* **Given information**:
<<<<

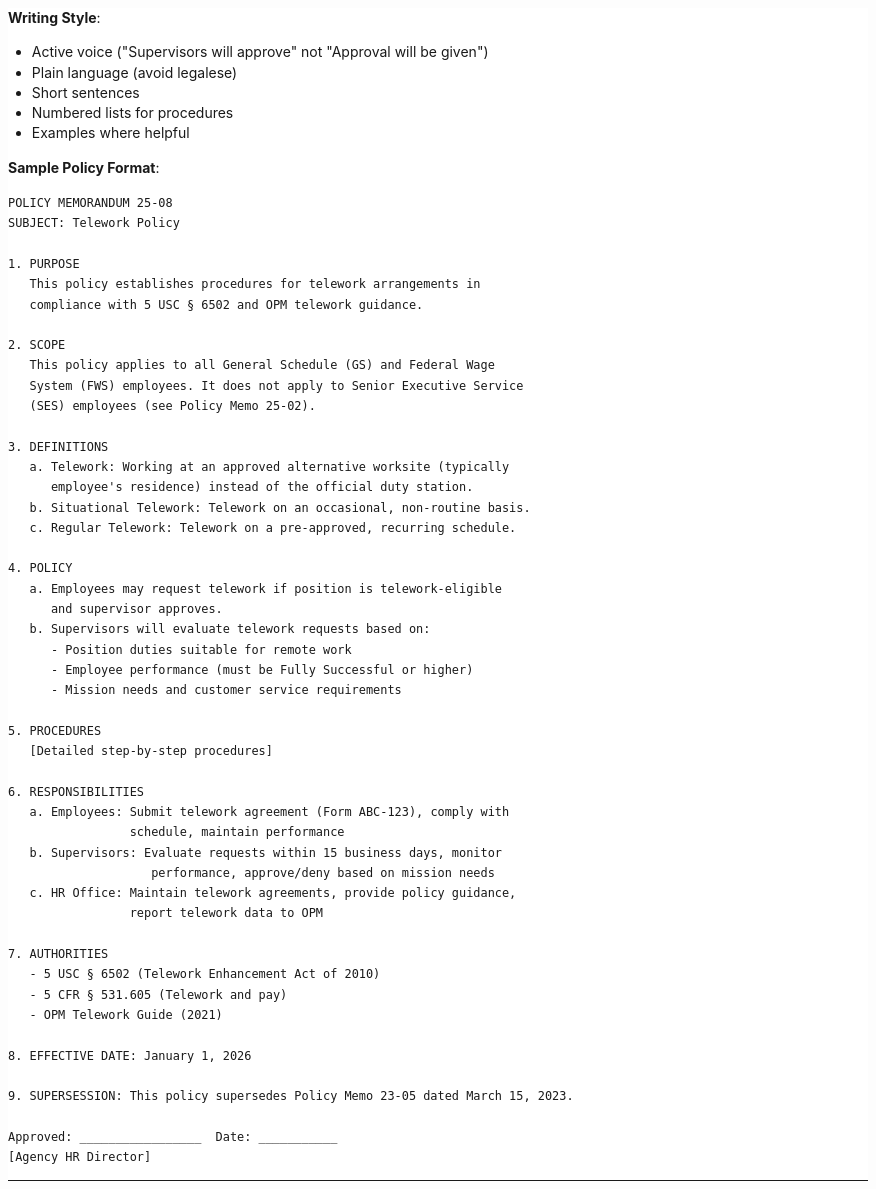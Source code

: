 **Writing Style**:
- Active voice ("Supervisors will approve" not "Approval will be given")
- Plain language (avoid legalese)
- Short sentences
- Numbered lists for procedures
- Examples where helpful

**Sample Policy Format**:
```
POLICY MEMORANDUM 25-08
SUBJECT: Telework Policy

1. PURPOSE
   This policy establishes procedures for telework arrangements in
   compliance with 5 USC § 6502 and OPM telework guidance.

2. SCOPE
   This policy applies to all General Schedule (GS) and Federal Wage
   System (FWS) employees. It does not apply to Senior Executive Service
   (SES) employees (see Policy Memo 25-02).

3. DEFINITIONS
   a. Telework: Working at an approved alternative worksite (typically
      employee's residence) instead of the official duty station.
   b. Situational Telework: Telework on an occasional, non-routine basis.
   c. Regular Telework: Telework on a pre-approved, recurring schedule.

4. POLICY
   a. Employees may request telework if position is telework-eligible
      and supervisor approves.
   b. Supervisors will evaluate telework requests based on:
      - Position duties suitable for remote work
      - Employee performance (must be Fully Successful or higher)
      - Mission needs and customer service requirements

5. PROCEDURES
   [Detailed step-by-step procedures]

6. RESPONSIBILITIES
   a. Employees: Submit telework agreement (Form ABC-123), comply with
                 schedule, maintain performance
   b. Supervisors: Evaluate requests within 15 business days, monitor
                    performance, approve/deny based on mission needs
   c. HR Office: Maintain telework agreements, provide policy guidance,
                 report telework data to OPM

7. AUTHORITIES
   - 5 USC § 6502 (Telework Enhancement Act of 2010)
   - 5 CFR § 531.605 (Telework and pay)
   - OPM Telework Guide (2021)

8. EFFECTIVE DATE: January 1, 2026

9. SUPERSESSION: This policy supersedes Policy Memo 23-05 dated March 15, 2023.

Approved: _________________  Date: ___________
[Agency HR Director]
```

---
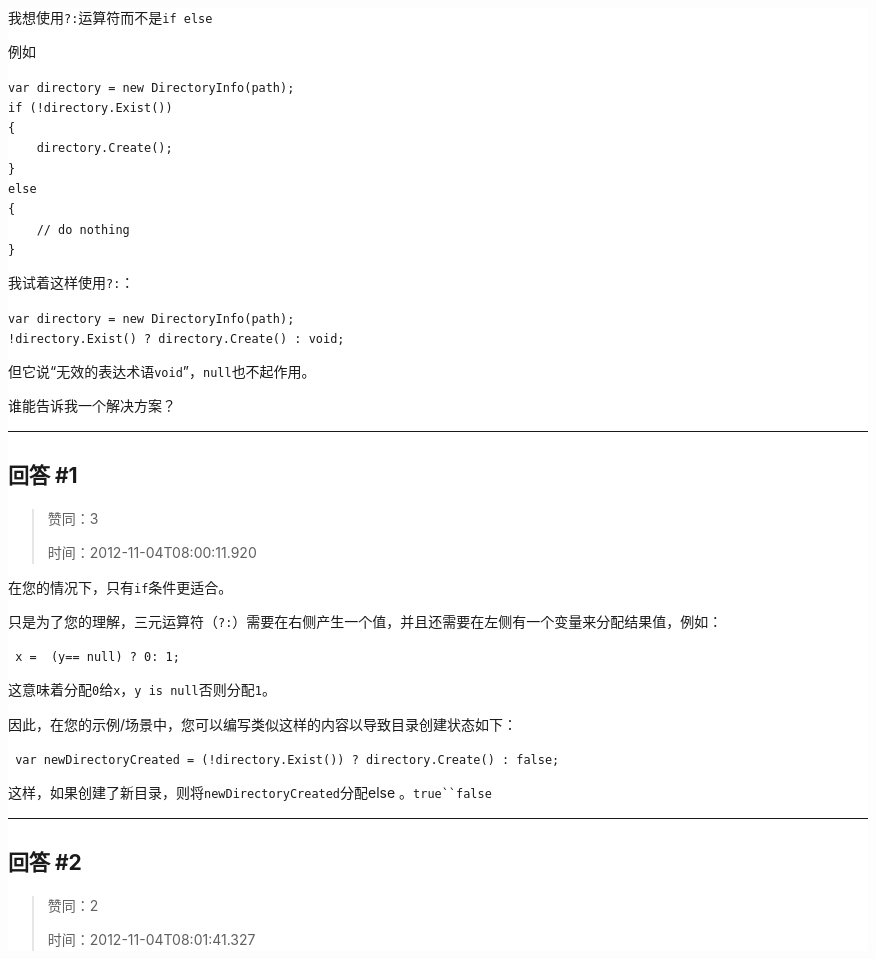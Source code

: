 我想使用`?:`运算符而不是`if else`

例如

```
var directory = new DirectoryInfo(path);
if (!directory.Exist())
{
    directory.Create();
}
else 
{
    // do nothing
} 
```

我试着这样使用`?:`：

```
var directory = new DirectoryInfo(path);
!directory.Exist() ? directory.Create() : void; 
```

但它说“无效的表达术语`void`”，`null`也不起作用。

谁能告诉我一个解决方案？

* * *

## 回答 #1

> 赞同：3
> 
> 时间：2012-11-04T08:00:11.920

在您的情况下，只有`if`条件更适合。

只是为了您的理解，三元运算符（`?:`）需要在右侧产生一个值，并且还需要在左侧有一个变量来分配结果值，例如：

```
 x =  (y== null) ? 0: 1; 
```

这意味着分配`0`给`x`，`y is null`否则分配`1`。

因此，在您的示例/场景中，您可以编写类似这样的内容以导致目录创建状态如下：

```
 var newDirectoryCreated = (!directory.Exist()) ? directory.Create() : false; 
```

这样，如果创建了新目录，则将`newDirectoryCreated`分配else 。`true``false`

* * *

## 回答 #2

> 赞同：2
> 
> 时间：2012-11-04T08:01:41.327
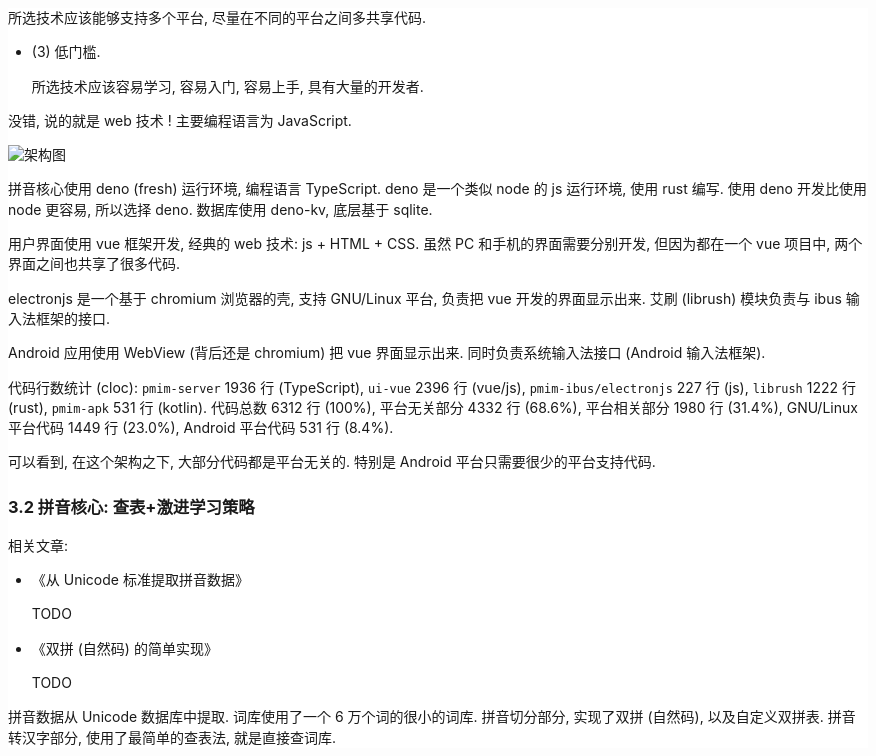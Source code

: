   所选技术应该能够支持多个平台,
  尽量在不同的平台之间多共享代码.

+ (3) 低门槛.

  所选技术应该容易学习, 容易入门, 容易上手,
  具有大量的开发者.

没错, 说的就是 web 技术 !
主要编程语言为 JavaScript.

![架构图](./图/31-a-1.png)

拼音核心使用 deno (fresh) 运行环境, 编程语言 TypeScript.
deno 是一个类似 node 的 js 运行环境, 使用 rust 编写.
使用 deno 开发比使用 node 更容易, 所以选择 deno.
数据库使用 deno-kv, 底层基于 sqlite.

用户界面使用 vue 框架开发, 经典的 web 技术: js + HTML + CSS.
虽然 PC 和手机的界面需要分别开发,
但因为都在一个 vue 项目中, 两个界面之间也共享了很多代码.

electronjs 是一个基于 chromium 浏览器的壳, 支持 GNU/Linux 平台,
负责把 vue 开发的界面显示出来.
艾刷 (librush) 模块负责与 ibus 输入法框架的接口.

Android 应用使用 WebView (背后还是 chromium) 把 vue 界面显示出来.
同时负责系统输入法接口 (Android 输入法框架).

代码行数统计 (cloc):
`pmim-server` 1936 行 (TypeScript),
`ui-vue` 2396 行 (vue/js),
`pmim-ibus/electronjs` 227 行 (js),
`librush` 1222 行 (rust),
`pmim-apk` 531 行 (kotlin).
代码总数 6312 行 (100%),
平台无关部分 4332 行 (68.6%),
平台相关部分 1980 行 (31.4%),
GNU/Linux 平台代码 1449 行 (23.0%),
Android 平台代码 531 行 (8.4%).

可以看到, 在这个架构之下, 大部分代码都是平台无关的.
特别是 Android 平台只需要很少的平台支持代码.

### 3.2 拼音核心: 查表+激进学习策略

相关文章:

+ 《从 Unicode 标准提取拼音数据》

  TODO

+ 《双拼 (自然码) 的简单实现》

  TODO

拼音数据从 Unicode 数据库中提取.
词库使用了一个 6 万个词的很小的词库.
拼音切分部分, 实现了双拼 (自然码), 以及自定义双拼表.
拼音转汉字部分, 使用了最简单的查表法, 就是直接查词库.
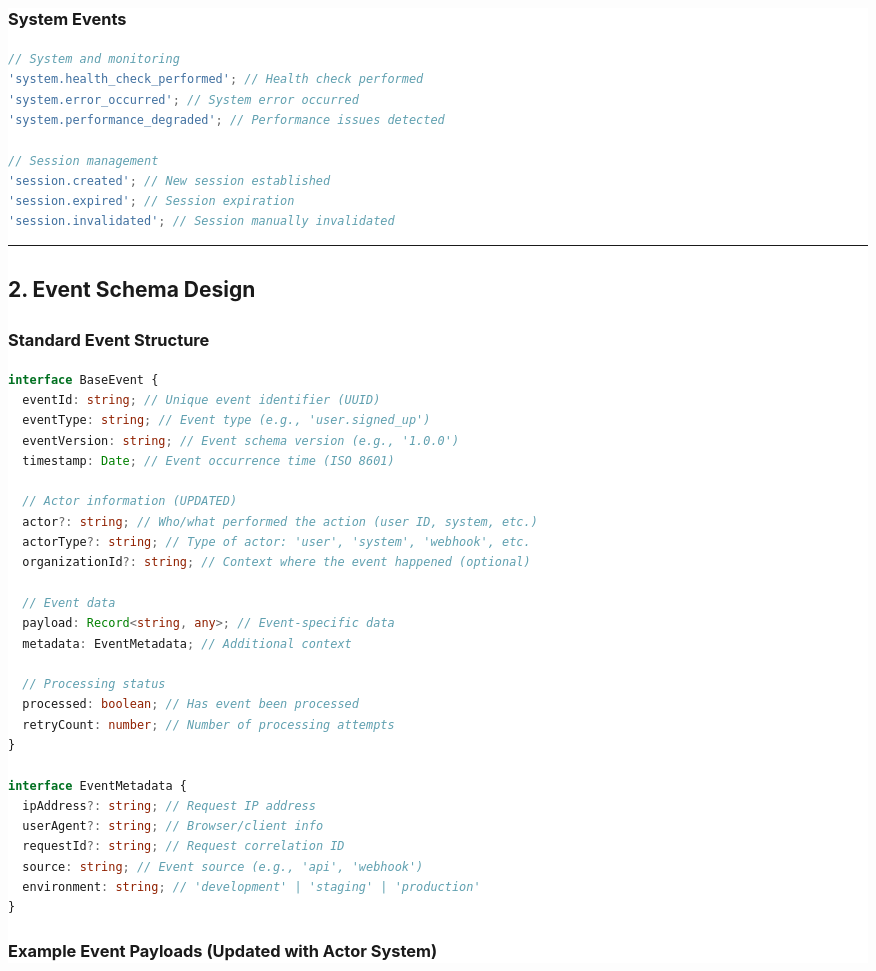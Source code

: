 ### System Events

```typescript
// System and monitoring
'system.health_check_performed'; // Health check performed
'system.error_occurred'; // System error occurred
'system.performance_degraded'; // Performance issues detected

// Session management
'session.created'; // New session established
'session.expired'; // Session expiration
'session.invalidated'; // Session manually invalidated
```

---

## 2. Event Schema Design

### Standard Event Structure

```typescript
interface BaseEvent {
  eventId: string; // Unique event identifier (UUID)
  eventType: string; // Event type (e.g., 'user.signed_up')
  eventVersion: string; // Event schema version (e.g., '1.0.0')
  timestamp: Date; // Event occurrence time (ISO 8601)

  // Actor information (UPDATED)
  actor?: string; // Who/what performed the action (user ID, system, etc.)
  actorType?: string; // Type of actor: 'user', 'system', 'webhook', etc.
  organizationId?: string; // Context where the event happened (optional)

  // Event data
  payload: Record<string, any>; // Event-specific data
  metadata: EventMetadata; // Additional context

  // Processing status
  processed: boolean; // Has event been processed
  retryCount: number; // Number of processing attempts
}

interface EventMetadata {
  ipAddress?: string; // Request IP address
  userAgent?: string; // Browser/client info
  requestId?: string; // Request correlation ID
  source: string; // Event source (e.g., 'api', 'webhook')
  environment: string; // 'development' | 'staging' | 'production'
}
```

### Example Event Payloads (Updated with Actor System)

>>>>

* **Task prompt**:
Every record must be returned exactly. Leave its pictures out.

* **Output of the exercise**:
Source code

: **Writing Style**:
- Active voice ("Supervisors will approve" not "Approval will be given")
- Plain language (avoid legalese)
- Short sentences
- Numbered lists for procedures
- Examples where helpful

**Sample Policy Format**:
```
POLICY MEMORANDUM 25-08
SUBJECT: Telework Policy

1. PURPOSE
   This policy establishes procedures for telework arrangements in
   compliance with 5 USC § 6502 and OPM telework guidance.

2. SCOPE
   This policy applies to all General Schedule (GS) and Federal Wage
   System (FWS) employees. It does not apply to Senior Executive Service
   (SES) employees (see Policy Memo 25-02).

3. DEFINITIONS
   a. Telework: Working at an approved alternative worksite (typically
      employee's residence) instead of the official duty station.
   b. Situational Telework: Telework on an occasional, non-routine basis.
   c. Regular Telework: Telework on a pre-approved, recurring schedule.

4. POLICY
   a. Employees may request telework if position is telework-eligible
      and supervisor approves.
   b. Supervisors will evaluate telework requests based on:
      - Position duties suitable for remote work
      - Employee performance (must be Fully Successful or higher)
      - Mission needs and customer service requirements

5. PROCEDURES
   [Detailed step-by-step procedures]

6. RESPONSIBILITIES
   a. Employees: Submit telework agreement (Form ABC-123), comply with
                 schedule, maintain performance
   b. Supervisors: Evaluate requests within 15 business days, monitor
                    performance, approve/deny based on mission needs
   c. HR Office: Maintain telework agreements, provide policy guidance,
                 report telework data to OPM

7. AUTHORITIES
   - 5 USC § 6502 (Telework Enhancement Act of 2010)
   - 5 CFR § 531.605 (Telework and pay)
   - OPM Telework Guide (2021)

8. EFFECTIVE DATE: January 1, 2026

9. SUPERSESSION: This policy supersedes Policy Memo 23-05 dated March 15, 2023.

Approved: _________________  Date: ___________
[Agency HR Director]
```

---
Source code

: 我想使用`?:`运算符而不是`if else`

例如

```
var directory = new DirectoryInfo(path);
if (!directory.Exist())
{
    directory.Create();
}
else 
{
    // do nothing
} 
```

我试着这样使用`?:`：

```
var directory = new DirectoryInfo(path);
!directory.Exist() ? directory.Create() : void; 
```

但它说“无效的表达术语`void`”，`null`也不起作用。

谁能告诉我一个解决方案？

* * *

## 回答 #1

> 赞同：3
> 
> 时间：2012-11-04T08:00:11.920

在您的情况下，只有`if`条件更适合。

只是为了您的理解，三元运算符（`?:`）需要在右侧产生一个值，并且还需要在左侧有一个变量来分配结果值，例如：

```
 x =  (y== null) ? 0: 1; 
```

这意味着分配`0`给`x`，`y is null`否则分配`1`。

因此，在您的示例/场景中，您可以编写类似这样的内容以导致目录创建状态如下：

```
 var newDirectoryCreated = (!directory.Exist()) ? directory.Create() : false; 
```

这样，如果创建了新目录，则将`newDirectoryCreated`分配else 。`true``false`

* * *

## 回答 #2

> 赞同：2
> 
> 时间：2012-11-04T08:01:41.327
Source code

:   所选技术应该能够支持多个平台,
  尽量在不同的平台之间多共享代码.

+ (3) 低门槛.

  所选技术应该容易学习, 容易入门, 容易上手,
  具有大量的开发者.

没错, 说的就是 web 技术 !
主要编程语言为 JavaScript.

![架构图](./图/31-a-1.png)

拼音核心使用 deno (fresh) 运行环境, 编程语言 TypeScript.
deno 是一个类似 node 的 js 运行环境, 使用 rust 编写.
使用 deno 开发比使用 node 更容易, 所以选择 deno.
数据库使用 deno-kv, 底层基于 sqlite.

用户界面使用 vue 框架开发, 经典的 web 技术: js + HTML + CSS.
虽然 PC 和手机的界面需要分别开发,
但因为都在一个 vue 项目中, 两个界面之间也共享了很多代码.

electronjs 是一个基于 chromium 浏览器的壳, 支持 GNU/Linux 平台,
负责把 vue 开发的界面显示出来.
艾刷 (librush) 模块负责与 ibus 输入法框架的接口.

Android 应用使用 WebView (背后还是 chromium) 把 vue 界面显示出来.
同时负责系统输入法接口 (Android 输入法框架).

代码行数统计 (cloc):
`pmim-server` 1936 行 (TypeScript),
`ui-vue` 2396 行 (vue/js),
`pmim-ibus/electronjs` 227 行 (js),
`librush` 1222 行 (rust),
`pmim-apk` 531 行 (kotlin).
代码总数 6312 行 (100%),
平台无关部分 4332 行 (68.6%),
平台相关部分 1980 行 (31.4%),
GNU/Linux 平台代码 1449 行 (23.0%),
Android 平台代码 531 行 (8.4%).

可以看到, 在这个架构之下, 大部分代码都是平台无关的.
特别是 Android 平台只需要很少的平台支持代码.

### 3.2 拼音核心: 查表+激进学习策略

相关文章:

+ 《从 Unicode 标准提取拼音数据》

  TODO

+ 《双拼 (自然码) 的简单实现》

  TODO

拼音数据从 Unicode 数据库中提取.
词库使用了一个 6 万个词的很小的词库.
拼音切分部分, 实现了双拼 (自然码), 以及自定义双拼表.
拼音转汉字部分, 使用了最简单的查表法, 就是直接查词库.
Source code

: ### System Events

```typescript
// System and monitoring
'system.health_check_performed'; // Health check performed
'system.error_occurred'; // System error occurred
'system.performance_degraded'; // Performance issues detected

// Session management
'session.created'; // New session established
'session.expired'; // Session expiration
'session.invalidated'; // Session manually invalidated
```

---

## 2. Event Schema Design

### Standard Event Structure

```typescript
interface BaseEvent {
  eventId: string; // Unique event identifier (UUID)
  eventType: string; // Event type (e.g., 'user.signed_up')
  eventVersion: string; // Event schema version (e.g., '1.0.0')
  timestamp: Date; // Event occurrence time (ISO 8601)

  // Actor information (UPDATED)
  actor?: string; // Who/what performed the action (user ID, system, etc.)
  actorType?: string; // Type of actor: 'user', 'system', 'webhook', etc.
  organizationId?: string; // Context where the event happened (optional)

  // Event data
  payload: Record<string, any>; // Event-specific data
  metadata: EventMetadata; // Additional context

  // Processing status
  processed: boolean; // Has event been processed
  retryCount: number; // Number of processing attempts
}

interface EventMetadata {
  ipAddress?: string; // Request IP address
  userAgent?: string; // Browser/client info
  requestId?: string; // Request correlation ID
  source: string; // Event source (e.g., 'api', 'webhook')
  environment: string; // 'development' | 'staging' | 'production'
}
```

### Example Event Payloads (Updated with Actor System)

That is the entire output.